◆ **Task input**:
·····

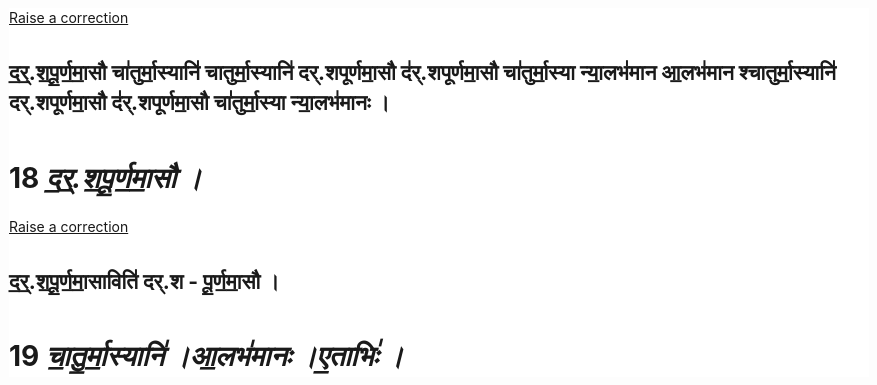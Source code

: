  [Raise a correction](https://github.com/hvram1/baraha2unicode/issues/new?title=Panchasat+-+TS+1.6.10.3+Vakhyam+-17&body=%E0%A4%A6%E0%A5%92%E0%A4%B0%E0%A5%8D%E0%A5%92.%E0%A4%B6%E0%A5%92%E0%A4%AA%E0%A5%82%E0%A5%92%E0%A4%B0%E0%A5%8D%E0%A4%A3%E0%A5%92%E0%A4%AE%E0%A4%BE%E0%A5%92%E0%A4%B8%E0%A5%8C+%E0%A5%A4%E0%A4%9A%E0%A4%BE%E0%A5%92%E0%A4%A4%E0%A5%81%E0%A5%92%E0%A4%B0%E0%A5%8D%E0%A4%AE%E0%A4%BE%E0%A5%92%E0%A4%B8%E0%A5%8D%E0%A4%AF%E0%A4%BE%E0%A4%A8%E0%A4%BF%E0%A5%91+%E0%A5%A4%E0%A4%86%E0%A5%92%E0%A4%B2%E0%A4%AD%E0%A5%91%E0%A4%AE%E0%A4%BE%E0%A4%A8%E0%A4%83+%E0%A5%A4%0A%0A%0A%E0%A4%A6%E0%A5%92%E0%A4%B0%E0%A5%8D%E0%A5%92.%E0%A4%B6%E0%A5%92%E0%A4%AA%E0%A5%82%E0%A5%92%E0%A4%B0%E0%A5%8D%E0%A4%A3%E0%A5%92%E0%A4%AE%E0%A4%BE%E0%A5%92%E0%A4%B8%E0%A5%8C+%E0%A4%9A%E0%A4%BE%E0%A5%91%E0%A4%A4%E0%A5%81%E0%A4%B0%E0%A5%8D%E0%A4%AE%E0%A4%BE%E0%A5%92%E0%A4%B8%E0%A5%8D%E0%A4%AF%E0%A4%BE%E0%A4%A8%E0%A4%BF%E0%A5%91+%E0%A4%9A%E0%A4%BE%E0%A4%A4%E0%A5%81%E0%A4%B0%E0%A5%8D%E0%A4%AE%E0%A4%BE%E0%A5%92%E0%A4%B8%E0%A5%8D%E0%A4%AF%E0%A4%BE%E0%A4%A8%E0%A4%BF%E0%A5%91+%E0%A4%A6%E0%A4%B0%E0%A5%8D.%E0%A4%B6%E0%A4%AA%E0%A5%82%E0%A4%B0%E0%A5%8D%E0%A4%A3%E0%A4%AE%E0%A4%BE%E0%A5%92%E0%A4%B8%E0%A5%8C+%E0%A4%A6%E0%A5%91%E0%A4%B0%E0%A5%8D.%E0%A4%B6%E0%A4%AA%E0%A5%82%E0%A4%B0%E0%A5%8D%E0%A4%A3%E0%A4%AE%E0%A4%BE%E0%A5%92%E0%A4%B8%E0%A5%8C+%E0%A4%9A%E0%A4%BE%E0%A5%91%E0%A4%A4%E0%A5%81%E0%A4%B0%E0%A5%8D%E0%A4%AE%E0%A4%BE%E0%A5%92%E0%A4%B8%E0%A5%8D%E0%A4%AF%E0%A4%BE+%E0%A4%A8%E0%A5%8D%E0%A4%AF%E0%A4%BE%E0%A5%92%E0%A4%B2%E0%A4%AD%E0%A5%91%E0%A4%AE%E0%A4%BE%E0%A4%A8+%E0%A4%86%E0%A5%92%E0%A4%B2%E0%A4%AD%E0%A5%91%E0%A4%AE%E0%A4%BE%E0%A4%A8+%E0%A4%B6%E0%A5%8D%E0%A4%9A%E0%A4%BE%E0%A4%A4%E0%A5%81%E0%A4%B0%E0%A5%8D%E0%A4%AE%E0%A4%BE%E0%A5%92%E0%A4%B8%E0%A5%8D%E0%A4%AF%E0%A4%BE%E0%A4%A8%E0%A4%BF%E0%A5%91+%E0%A4%A6%E0%A4%B0%E0%A5%8D.%E0%A4%B6%E0%A4%AA%E0%A5%82%E0%A4%B0%E0%A5%8D%E0%A4%A3%E0%A4%AE%E0%A4%BE%E0%A5%92%E0%A4%B8%E0%A5%8C+%E0%A4%A6%E0%A5%91%E0%A4%B0%E0%A5%8D.%E0%A4%B6%E0%A4%AA%E0%A5%82%E0%A4%B0%E0%A5%8D%E0%A4%A3%E0%A4%AE%E0%A4%BE%E0%A5%92%E0%A4%B8%E0%A5%8C+%E0%A4%9A%E0%A4%BE%E0%A5%91%E0%A4%A4%E0%A5%81%E0%A4%B0%E0%A5%8D%E0%A4%AE%E0%A4%BE%E0%A5%92%E0%A4%B8%E0%A5%8D%E0%A4%AF%E0%A4%BE+%E0%A4%A8%E0%A5%8D%E0%A4%AF%E0%A4%BE%E0%A5%92%E0%A4%B2%E0%A4%AD%E0%A5%91%E0%A4%AE%E0%A4%BE%E0%A4%A8%E0%A4%83+%E0%A5%A4&labels=%E0%A4%A4%E0%A5%88%E0%A4%A4%E0%A5%8D%E0%A4%B0%E0%A4%BF%E0%A4%AF+%E0%A4%B8%E0%A4%82%E0%A4%B8%E0%A4%BF%E0%A4%A4%E0%A4%BE+%E0%A4%98%E0%A4%A8+%E0%A4%AA%E0%A4%BE%E0%A4%A0)

## द॒र्॒.श॒पू॒र्ण॒मा॒सौ चा॑तुर्मा॒स्यानि॑ चातुर्मा॒स्यानि॑ दर्.शपूर्णमा॒सौ द॑र्.शपूर्णमा॒सौ चा॑तुर्मा॒स्या न्या॒लभ॑मान आ॒लभ॑मान श्चातुर्मा॒स्यानि॑ दर्.शपूर्णमा॒सौ द॑र्.शपूर्णमा॒सौ चा॑तुर्मा॒स्या न्या॒लभ॑मानः । ##


# 18  _द॒र्॒.श॒पू॒र्ण॒मा॒सौ ।_ #  



 [Raise a correction](https://github.com/hvram1/baraha2unicode/issues/new?title=Panchasat+-+TS+1.6.10.3+Vakhyam+-18&body=%E0%A4%A6%E0%A5%92%E0%A4%B0%E0%A5%8D%E0%A5%92.%E0%A4%B6%E0%A5%92%E0%A4%AA%E0%A5%82%E0%A5%92%E0%A4%B0%E0%A5%8D%E0%A4%A3%E0%A5%92%E0%A4%AE%E0%A4%BE%E0%A5%92%E0%A4%B8%E0%A5%8C+%E0%A5%A4%0A%0A%0A%E0%A4%A6%E0%A5%92%E0%A4%B0%E0%A5%8D%E0%A5%92.%E0%A4%B6%E0%A5%92%E0%A4%AA%E0%A5%82%E0%A5%92%E0%A4%B0%E0%A5%8D%E0%A4%A3%E0%A5%92%E0%A4%AE%E0%A4%BE%E0%A5%92%E0%A4%B8%E0%A4%BE%E0%A4%B5%E0%A4%BF%E0%A4%A4%E0%A4%BF%E0%A5%91+%E0%A4%A6%E0%A4%B0%E0%A5%8D.%E0%A4%B6+-+%E0%A4%AA%E0%A5%82%E0%A5%92%E0%A4%B0%E0%A5%8D%E0%A4%A3%E0%A5%92%E0%A4%AE%E0%A4%BE%E0%A5%92%E0%A4%B8%E0%A5%8C+%E0%A5%A4&labels=%E0%A4%A4%E0%A5%88%E0%A4%A4%E0%A5%8D%E0%A4%B0%E0%A4%BF%E0%A4%AF+%E0%A4%B8%E0%A4%82%E0%A4%B8%E0%A4%BF%E0%A4%A4%E0%A4%BE+%E0%A4%98%E0%A4%A8+%E0%A4%AA%E0%A4%BE%E0%A4%A0)

## द॒र्॒.श॒पू॒र्ण॒मा॒साविति॑ दर्.श - पू॒र्ण॒मा॒सौ । ##


# 19  _चा॒तु॒र्मा॒स्यानि॑ ।आ॒लभ॑मानः ।ए॒ताभिः॑ ।_ #  
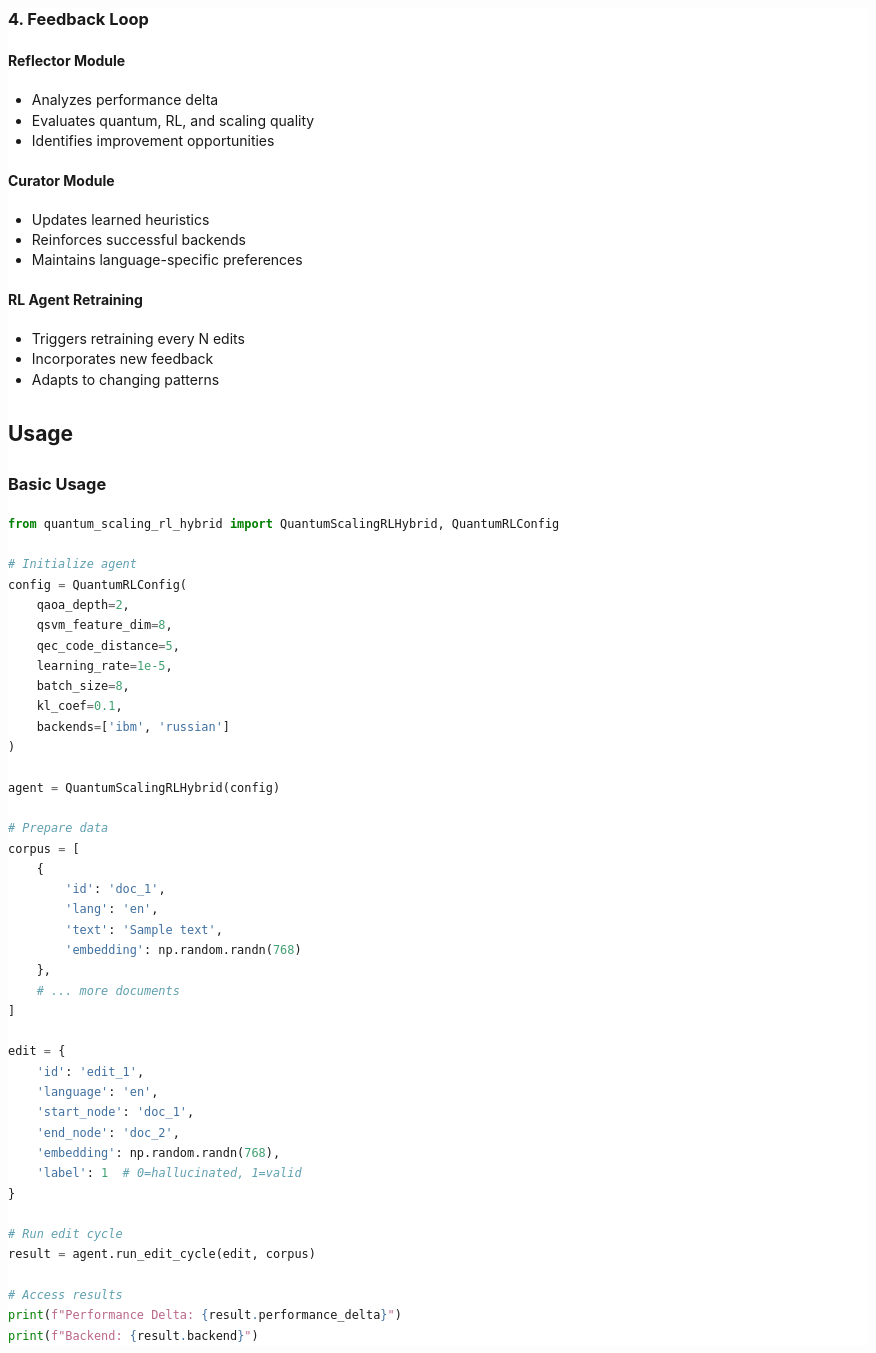 ### 4. Feedback Loop

#### Reflector Module
- Analyzes performance delta
- Evaluates quantum, RL, and scaling quality
- Identifies improvement opportunities

#### Curator Module
- Updates learned heuristics
- Reinforces successful backends
- Maintains language-specific preferences

#### RL Agent Retraining
- Triggers retraining every N edits
- Incorporates new feedback
- Adapts to changing patterns

## Usage

### Basic Usage

```python
from quantum_scaling_rl_hybrid import QuantumScalingRLHybrid, QuantumRLConfig

# Initialize agent
config = QuantumRLConfig(
    qaoa_depth=2,
    qsvm_feature_dim=8,
    qec_code_distance=5,
    learning_rate=1e-5,
    batch_size=8,
    kl_coef=0.1,
    backends=['ibm', 'russian']
)

agent = QuantumScalingRLHybrid(config)

# Prepare data
corpus = [
    {
        'id': 'doc_1',
        'lang': 'en',
        'text': 'Sample text',
        'embedding': np.random.randn(768)
    },
    # ... more documents
]

edit = {
    'id': 'edit_1',
    'language': 'en',
    'start_node': 'doc_1',
    'end_node': 'doc_2',
    'embedding': np.random.randn(768),
    'label': 1  # 0=hallucinated, 1=valid
}

# Run edit cycle
result = agent.run_edit_cycle(edit, corpus)

# Access results
print(f"Performance Delta: {result.performance_delta}")
print(f"Backend: {result.backend}")
```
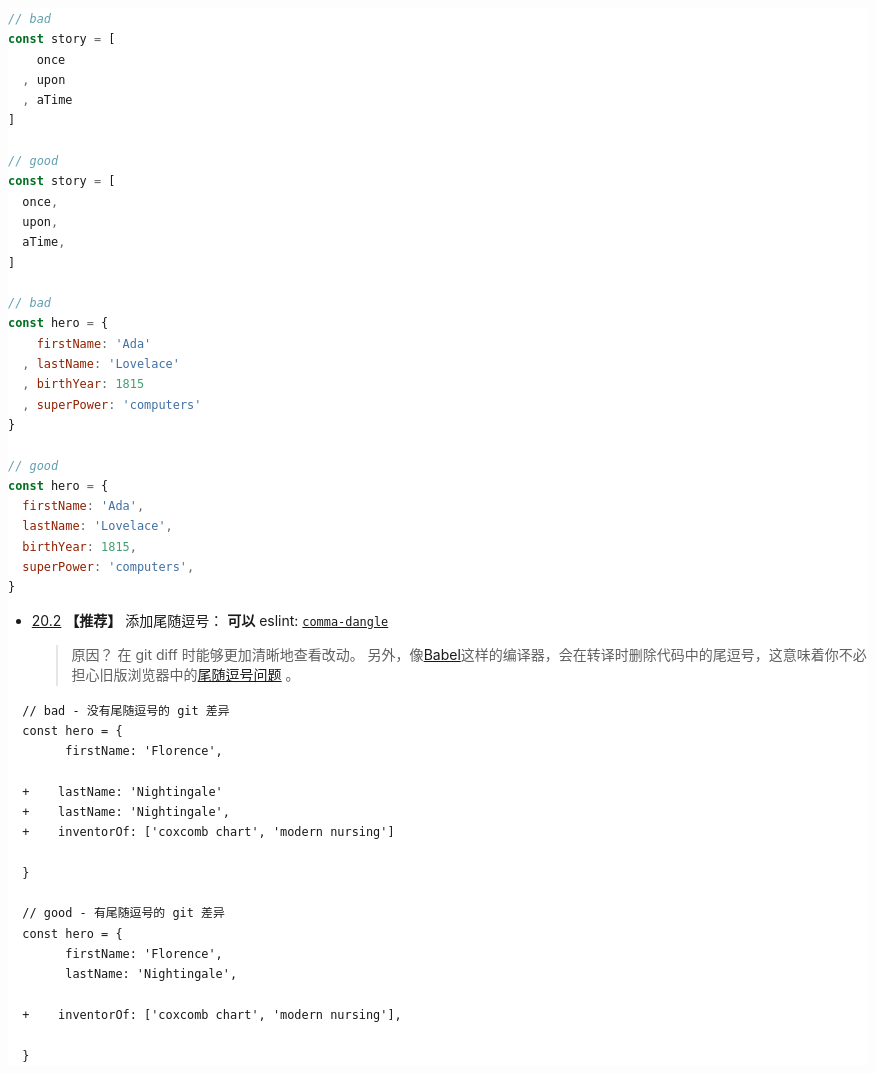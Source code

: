   

  ```javascript
  // bad
  const story = [
      once
    , upon
    , aTime
  ]

  // good
  const story = [
    once,
    upon,
    aTime,
  ]

  // bad
  const hero = {
      firstName: 'Ada'
    , lastName: 'Lovelace'
    , birthYear: 1815
    , superPower: 'computers'
  }

  // good
  const hero = {
    firstName: 'Ada',
    lastName: 'Lovelace',
    birthYear: 1815,
    superPower: 'computers',
  }
  ```

* [20.2](#commas--dangling) **【推荐】** 添加尾随逗号： **可以** eslint: [`comma-dangle`](https://eslint.org/docs/rules/comma-dangle.html)

  > 原因？ 在 git diff 时能够更加清晰地查看改动。 另外，像[Babel](https://babeljs.io/)这样的编译器，会在转译时删除代码中的尾逗号，这意味着你不必担心旧版浏览器中的[尾随逗号问题](https://github.com/airbnb/javascript/blob/es5-deprecated/es5/README.md#commas) 。

  

``` diff
  // bad - 没有尾随逗号的 git 差异
  const hero = {
        firstName: 'Florence',

  +    lastName: 'Nightingale'
  +    lastName: 'Nightingale',
  +    inventorOf: ['coxcomb chart', 'modern nursing']

  }

  // good - 有尾随逗号的 git 差异
  const hero = {
        firstName: 'Florence',
        lastName: 'Nightingale',

  +    inventorOf: ['coxcomb chart', 'modern nursing'],

  }
  ```
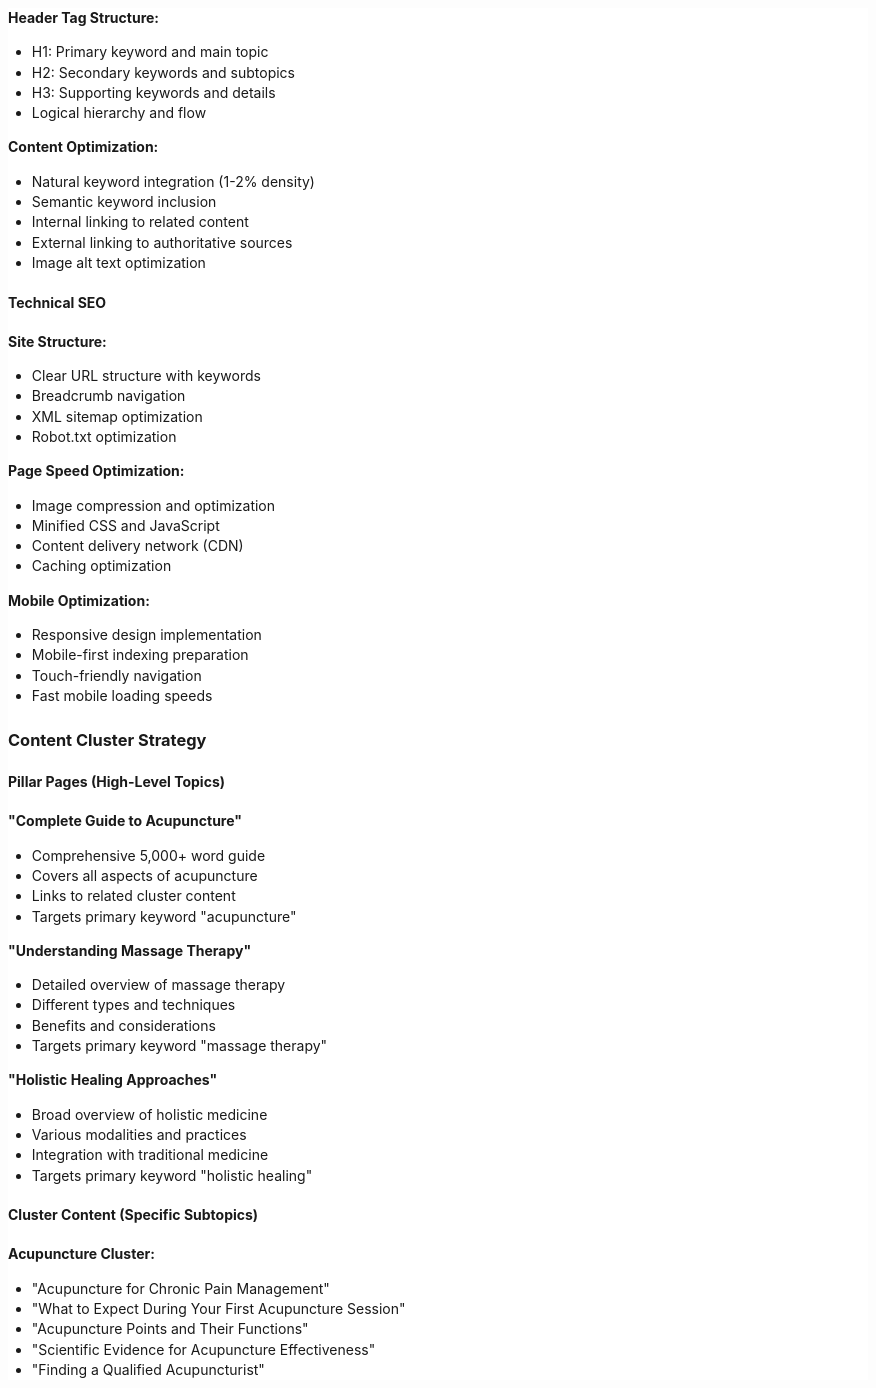 **Header Tag Structure:**
- H1: Primary keyword and main topic
- H2: Secondary keywords and subtopics
- H3: Supporting keywords and details
- Logical hierarchy and flow

**Content Optimization:**
- Natural keyword integration (1-2% density)
- Semantic keyword inclusion
- Internal linking to related content
- External linking to authoritative sources
- Image alt text optimization

#### Technical SEO
**Site Structure:**
- Clear URL structure with keywords
- Breadcrumb navigation
- XML sitemap optimization
- Robot.txt optimization

**Page Speed Optimization:**
- Image compression and optimization
- Minified CSS and JavaScript
- Content delivery network (CDN)
- Caching optimization

**Mobile Optimization:**
- Responsive design implementation
- Mobile-first indexing preparation
- Touch-friendly navigation
- Fast mobile loading speeds

### Content Cluster Strategy

#### Pillar Pages (High-Level Topics)
**"Complete Guide to Acupuncture"**
- Comprehensive 5,000+ word guide
- Covers all aspects of acupuncture
- Links to related cluster content
- Targets primary keyword "acupuncture"

**"Understanding Massage Therapy"**
- Detailed overview of massage therapy
- Different types and techniques
- Benefits and considerations
- Targets primary keyword "massage therapy"

**"Holistic Healing Approaches"**
- Broad overview of holistic medicine
- Various modalities and practices
- Integration with traditional medicine
- Targets primary keyword "holistic healing"

#### Cluster Content (Specific Subtopics)
**Acupuncture Cluster:**
- "Acupuncture for Chronic Pain Management"
- "What to Expect During Your First Acupuncture Session"
- "Acupuncture Points and Their Functions"
- "Scientific Evidence for Acupuncture Effectiveness"
- "Finding a Qualified Acupuncturist"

·····

◆ **Task objective**:
Throughout the material above, find each line with "firstName" and return it.

◆ **Result**:
      firstName: 'Ada'
    firstName: 'Ada',
        firstName: 'Florence',
        firstName: 'Florence',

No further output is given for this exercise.